IP address/network parsing from text file using py

2019-06-09 03:41发布

问题:

I have the below text file that I would need some help with parsing out IP addresses.

The text file is of the form

abc 10.1.1.1/32   aabbcc
def 11.2.0.0/16   eeffgg
efg 0.0.0.0/0   ddeeff

In other words, a bunch of IP networks exist as part of a log file. The output should be provided as below:

10.1.1.1/32
11.2.0.0/16
0.0.0.0/0

I have the below code but does not output the required information

file = open(filename, 'r')
for eachline in file.readlines():
    ip_regex = re.findall(r'(?:\d{1,3}\.){3}\d{1,3}', eachline)
    print ip_regex

回答1:

First, your regex doesn't even attempt to capture anything but four dotted numbers, so of course it's not going to match anything else, like a /32 on the end. if you just add, e.g., /\d{1,2} to the end, it'll fix that:

(?:\d{1,3}\.){3}\d{1,3}/\d{1,2}

Debuggex Demo


However, if you don't understand regular expressions well enough to understand that, you probably shouldn't be using a regex as a piece of "magic" that you'll never be able to debug or extend. It's a bit more verbose with str methods like split or find, but maybe easier to understand for a novice:

for line in file:
    for part in line.split()
        try:
            address, network = part.split('/')
            a, b, c, d = address.split('.')
        except ValueError:
            pass # not in the right format
        else:
            # do something with part, or address and network, or whatever

As a side note, depending on what you're actually doing with these things, you might want to use the ipaddress module (or the backport on PyPI for 2.6-3.2) rather than string parsing:

>>> import ipaddress
>>> s = '10.1.1.1/32'
>>> a = ipaddress.ip_network('10.1.1.1/32')

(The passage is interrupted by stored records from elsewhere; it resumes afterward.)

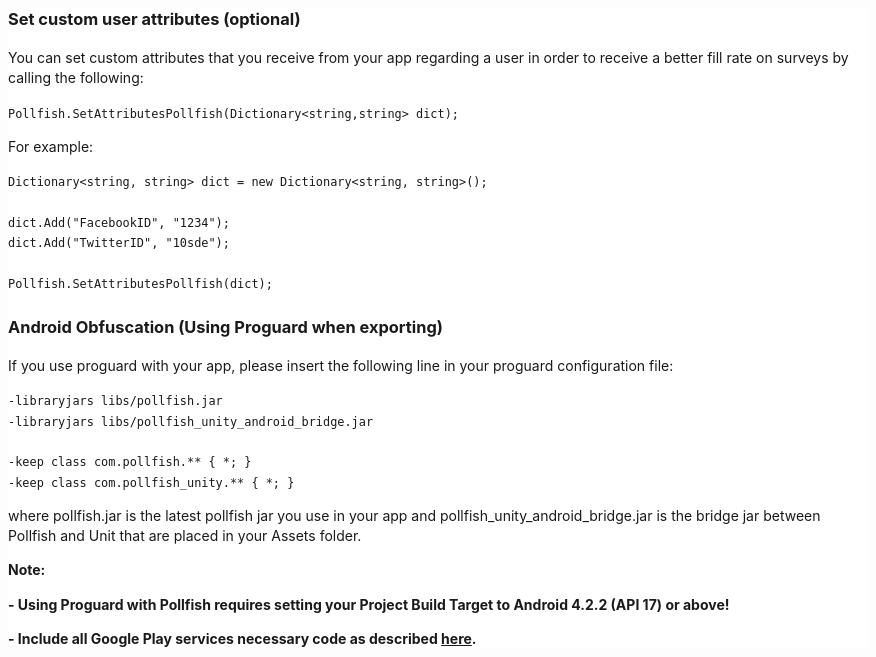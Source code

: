 ### Set custom user attributes (optional)

You can set custom attributes that you receive from your app regarding a user in order to receive a better fill rate on surveys by calling the following:  

```
Pollfish.SetAttributesPollfish(Dictionary<string,string> dict);
```

For example:

```
Dictionary<string, string> dict = new Dictionary<string, string>();
 
dict.Add("FacebookID", "1234");
dict.Add("TwitterID", "10sde");
 
Pollfish.SetAttributesPollfish(dict);
```

### Android Obfuscation (Using Proguard when exporting)

If you use proguard with your app, please insert the following line in your proguard configuration file:

```
-libraryjars libs/pollfish.jar
-libraryjars libs/pollfish_unity_android_bridge.jar

-keep class com.pollfish.** { *; }
-keep class com.pollfish_unity.** { *; }
```

where pollfish.jar is the latest pollfish jar you use in your app and pollfish_unity_android_bridge.jar is the bridge jar between Pollfish and Unit that are placed in your Assets folder.

**Note:**

**- Using Proguard with Pollfish requires setting your Project Build Target to Android 4.2.2 (API 17) or above!**

**- Include all Google Play services necessary code as described [here](http://developer.android.com/google/play-services/setup.html#Proguard).**

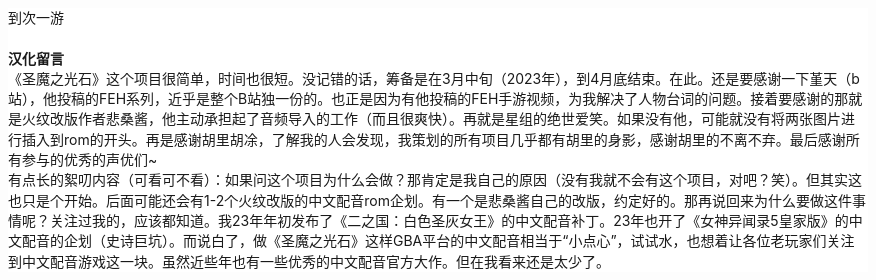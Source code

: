 &#21040;&#27425;&#19968;&#28216;<br><br><strong>&#27721;&#21270;&#30041;&#35328;</strong><br>&#12298;&#22307;&#39764;&#20043;&#20809;&#30707;&#12299;&#36825;&#20010;&#39033;&#30446;&#24456;&#31616;&#21333;&#65292;&#26102;&#38388;&#20063;&#24456;&#30701;&#12290;&#27809;&#35760;&#38169;&#30340;&#35805;&#65292;&#31609;&#22791;&#26159;&#22312;3&#26376;&#20013;&#26092;&#65288;2023&#24180;&#65289;&#65292;&#21040;4&#26376;&#24213;&#32467;&#26463;&#12290;&#22312;&#27492;&#12290;&#36824;&#26159;&#35201;&#24863;&#35874;&#19968;&#19979;&#22535;&#22825;&#65288;b&#31449;&#65289;&#65292;&#20182;&#25237;&#31295;&#30340;FEH&#31995;&#21015;&#65292;&#36817;&#20046;&#26159;&#25972;&#20010;B&#31449;&#29420;&#19968;&#20221;&#30340;&#12290;&#20063;&#27491;&#26159;&#22240;&#20026;&#26377;&#20182;&#25237;&#31295;&#30340;FEH&#25163;&#28216;&#35270;&#39057;&#65292;&#20026;&#25105;&#35299;&#20915;&#20102;&#20154;&#29289;&#21488;&#35789;&#30340;&#38382;&#39064;&#12290;&#25509;&#30528;&#35201;&#24863;&#35874;&#30340;&#37027;&#23601;&#26159;&#28779;&#32441;&#25913;&#29256;&#20316;&#32773;&#24754;&#26705;&#37233;&#65292;&#20182;&#20027;&#21160;&#25215;&#25285;&#36215;&#20102;&#38899;&#39057;&#23548;&#20837;&#30340;&#24037;&#20316;&#65288;&#32780;&#19988;&#24456;&#29245;&#24555;&#65289;&#12290;&#20877;&#23601;&#26159;&#26143;&#32452;&#30340;&#32477;&#19990;&#29233;&#31505;&#12290;&#22914;&#26524;&#27809;&#26377;&#20182;&#65292;&#21487;&#33021;&#23601;&#27809;&#26377;&#23558;&#20004;&#24352;&#22270;&#29255;&#36827;&#34892;&#25554;&#20837;&#21040;rom&#30340;&#24320;&#22836;&#12290;&#20877;&#26159;&#24863;&#35874;&#32993;&#37324;&#32993;&#20931;&#65292;&#20102;&#35299;&#25105;&#30340;&#20154;&#20250;&#21457;&#29616;&#65292;&#25105;&#31574;&#21010;&#30340;&#25152;&#26377;&#39033;&#30446;&#20960;&#20046;&#37117;&#26377;&#32993;&#37324;&#30340;&#36523;&#24433;&#65292;&#24863;&#35874;&#32993;&#37324;&#30340;&#19981;&#31163;&#19981;&#24323;&#12290;&#26368;&#21518;&#24863;&#35874;&#25152;&#26377;&#21442;&#19982;&#30340;&#20248;&#31168;&#30340;&#22768;&#20248;&#20204;~<br>&#26377;&#28857;&#38271;&#30340;&#32110;&#21480;&#20869;&#23481;&#65288;&#21487;&#30475;&#21487;&#19981;&#30475;&#65289;&#65306;&#22914;&#26524;&#38382;&#36825;&#20010;&#39033;&#30446;&#20026;&#20160;&#20040;&#20250;&#20570;&#65311;&#37027;&#32943;&#23450;&#26159;&#25105;&#33258;&#24049;&#30340;&#21407;&#22240;&#65288;&#27809;&#26377;&#25105;&#23601;&#19981;&#20250;&#26377;&#36825;&#20010;&#39033;&#30446;&#65292;&#23545;&#21543;&#65311;&#31505;&#65289;&#12290;&#20294;&#20854;&#23454;&#36825;&#20063;&#21482;&#26159;&#20010;&#24320;&#22987;&#12290;&#21518;&#38754;&#21487;&#33021;&#36824;&#20250;&#26377;1-2&#20010;&#28779;&#32441;&#25913;&#29256;&#30340;&#20013;&#25991;&#37197;&#38899;rom&#20225;&#21010;&#12290;&#26377;&#19968;&#20010;&#26159;&#24754;&#26705;&#37233;&#33258;&#24049;&#30340;&#25913;&#29256;&#65292;&#32422;&#23450;&#22909;&#30340;&#12290;&#37027;&#20877;&#35828;&#22238;&#26469;&#20026;&#20160;&#20040;&#35201;&#20570;&#36825;&#20214;&#20107;&#24773;&#21602;&#65311;&#20851;&#27880;&#36807;&#25105;&#30340;&#65292;&#24212;&#35813;&#37117;&#30693;&#36947;&#12290;&#25105;23&#24180;&#24180;&#21021;&#21457;&#24067;&#20102;&#12298;&#20108;&#20043;&#22269;&#65306;&#30333;&#33394;&#22307;&#28784;&#22899;&#29579;&#12299;&#30340;&#20013;&#25991;&#37197;&#38899;&#34917;&#19969;&#12290;23&#24180;&#20063;&#24320;&#20102;&#12298;&#22899;&#31070;&#24322;&#38395;&#24405;5&#30343;&#23478;&#29256;&#12299;&#30340;&#20013;&#25991;&#37197;&#38899;&#30340;&#20225;&#21010;&#65288;&#21490;&#35799;&#24040;&#22353;&#65289;&#12290;&#32780;&#35828;&#30333;&#20102;&#65292;&#20570;&#12298;&#22307;&#39764;&#20043;&#20809;&#30707;&#12299;&#36825;&#26679;GBA&#24179;&#21488;&#30340;&#20013;&#25991;&#37197;&#38899;&#30456;&#24403;&#20110;&ldquo;&#23567;&#28857;&#24515;&rdquo;&#65292;&#35797;&#35797;&#27700;&#65292;&#20063;&#24819;&#30528;&#35753;&#21508;&#20301;&#32769;&#29609;&#23478;&#20204;&#20851;&#27880;&#21040;&#20013;&#25991;&#37197;&#38899;&#28216;&#25103;&#36825;&#19968;&#22359;&#12290;&#34429;&#28982;&#36817;&#20123;&#24180;&#20063;&#26377;&#19968;&#20123;&#20248;&#31168;&#30340;&#20013;&#25991;&#37197;&#38899;&#23448;&#26041;&#22823;&#20316;&#12290;&#20294;&#22312;&#25105;&#30475;&#26469;&#36824;&#26159;&#22826;&#23569;&#20102;&#12290;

You can combine that with either of the above:

for line in file:
    for part in line.split():
        try:
            a = ipaddress.ip_network(part)
        except ValueError:
            pass # not the right format
        else:
            # do something with a and its nifty methods


回答2:

In this particular case, a regex might be overkill, you could use split

with open(filename) as f:
    ipList = [line.split()[1] for line in f]

This should produce a list of strings, which are the ip addresses.



标签: python regex ip